- EXERCISE BRIEF
An exact copy of the lines, starting at the top of the listing and ending with the line that has "# Question 2", is the required answer. Pictures are not part of it.

- - -

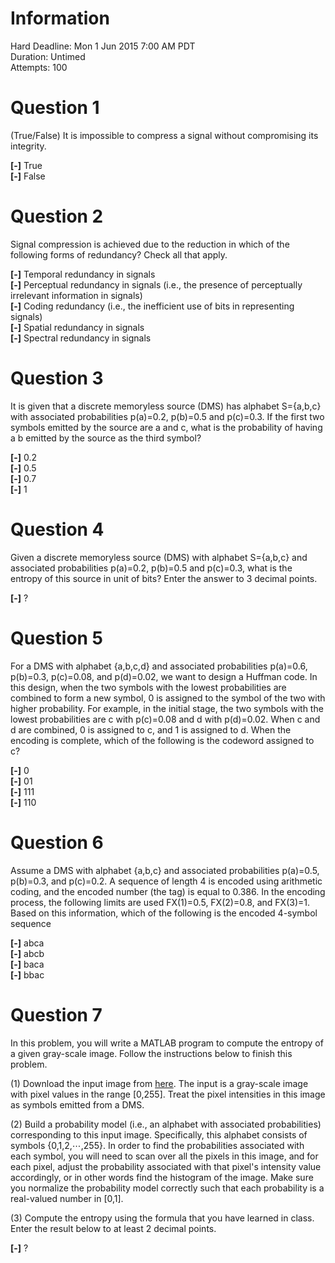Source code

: # Information
Hard Deadline: 	Mon 1 Jun 2015 7:00 AM PDT  
Duration: Untimed  
Attempts: 100  

# Question 1
(True/False) It is impossible to compress a signal without compromising its integrity.

**[-]** True  
**[-]** False  


# Question 2
Signal compression is achieved due to the reduction in which of the following forms of redundancy? Check all that apply.

**[-]** Temporal redundancy in signals  
**[-]** Perceptual redundancy in signals (i.e., the presence of perceptually irrelevant information in signals)  
**[-]** Coding redundancy (i.e., the inefficient use of bits in representing signals)  
**[-]** Spatial redundancy in signals  
**[-]** Spectral redundancy in signals  


# Question 3
It is given that a discrete memoryless source (DMS) has alphabet S={a,b,c} with associated probabilities p(a)=0.2, p(b)=0.5 and p(c)=0.3. If the first two symbols emitted by the source are a and c, what is the probability of having a b emitted by the source as the third symbol?

**[-]** 0.2  
**[-]** 0.5  
**[-]** 0.7  
**[-]** 1  


# Question 4
Given a discrete memoryless source (DMS) with alphabet S={a,b,c} and associated probabilities p(a)=0.2, p(b)=0.5 and p(c)=0.3, what is the entropy of this source in unit of bits? Enter the answer to 3 decimal points.

**[-]** ?


# Question 5
For a DMS with alphabet {a,b,c,d} and associated probabilities p(a)=0.6, p(b)=0.3, p(c)=0.08, and p(d)=0.02, we want to design a Huffman code. In this design, when the two symbols with the lowest probabilities are combined to form a new symbol, 0 is assigned to the symbol of the two with higher probability. For example, in the initial stage, the two symbols with the lowest probabilities are c with p(c)=0.08 and d with p(d)=0.02. When c and d are combined, 0 is assigned to c, and 1 is assigned to d. When the encoding is complete, which of the following is the codeword assigned to c?

**[-]** 0  
**[-]** 01  
**[-]** 111  
**[-]** 110  


# Question 6
Assume a DMS with alphabet {a,b,c} and associated probabilities p(a)=0.5, p(b)=0.3, and p(c)=0.2. A sequence of length 4 is encoded using arithmetic coding, and the encoded number (the tag) is equal to 0.386. In the encoding process, the following limits are used FX(1)=0.5, FX(2)=0.8, and FX(3)=1. Based on this information, which of the following is the encoded 4-symbol sequence

**[-]** abca  
**[-]** abcb  
**[-]** baca  
**[-]** bbac  


# Question 7
In this problem, you will write a MATLAB program to compute the entropy of a given gray-scale image. Follow the instructions below to finish this problem.

(1) Download the input image from [here](https://d396qusza40orc.cloudfront.net/digital/images/week8_quizzes/Cameraman256.bmp). The input is a gray-scale image with pixel values in the range [0,255]. Treat the pixel intensities in this image as symbols emitted from a DMS.

(2) Build a probability model (i.e., an alphabet with associated probabilities) corresponding to this input image. Specifically, this alphabet consists of symbols {0,1,2,⋯,255}. In order to find the probabilities associated with each symbol, you will need to scan over all the pixels in this image, and for each pixel, adjust the probability associated with that pixel's intensity value accordingly, or in other words find the histogram of the image. Make sure you normalize the probability model correctly such that each probability is a real-valued number in [0,1].

(3) Compute the entropy using the formula that you have learned in class. Enter the result below to at least 2 decimal points.

**[-]** ?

- - -

- THE COMPLETED TASK
Source code

: # Information
Hard Deadline: 	Mon 1 Jun 2015 7:00 AM PDT  
Duration: Untimed  
Attempts: 100  

# Question 1
(True/False) It is impossible to compress a signal without compromising its integrity.

**[-]** True  
**[-]** False  


# Question 2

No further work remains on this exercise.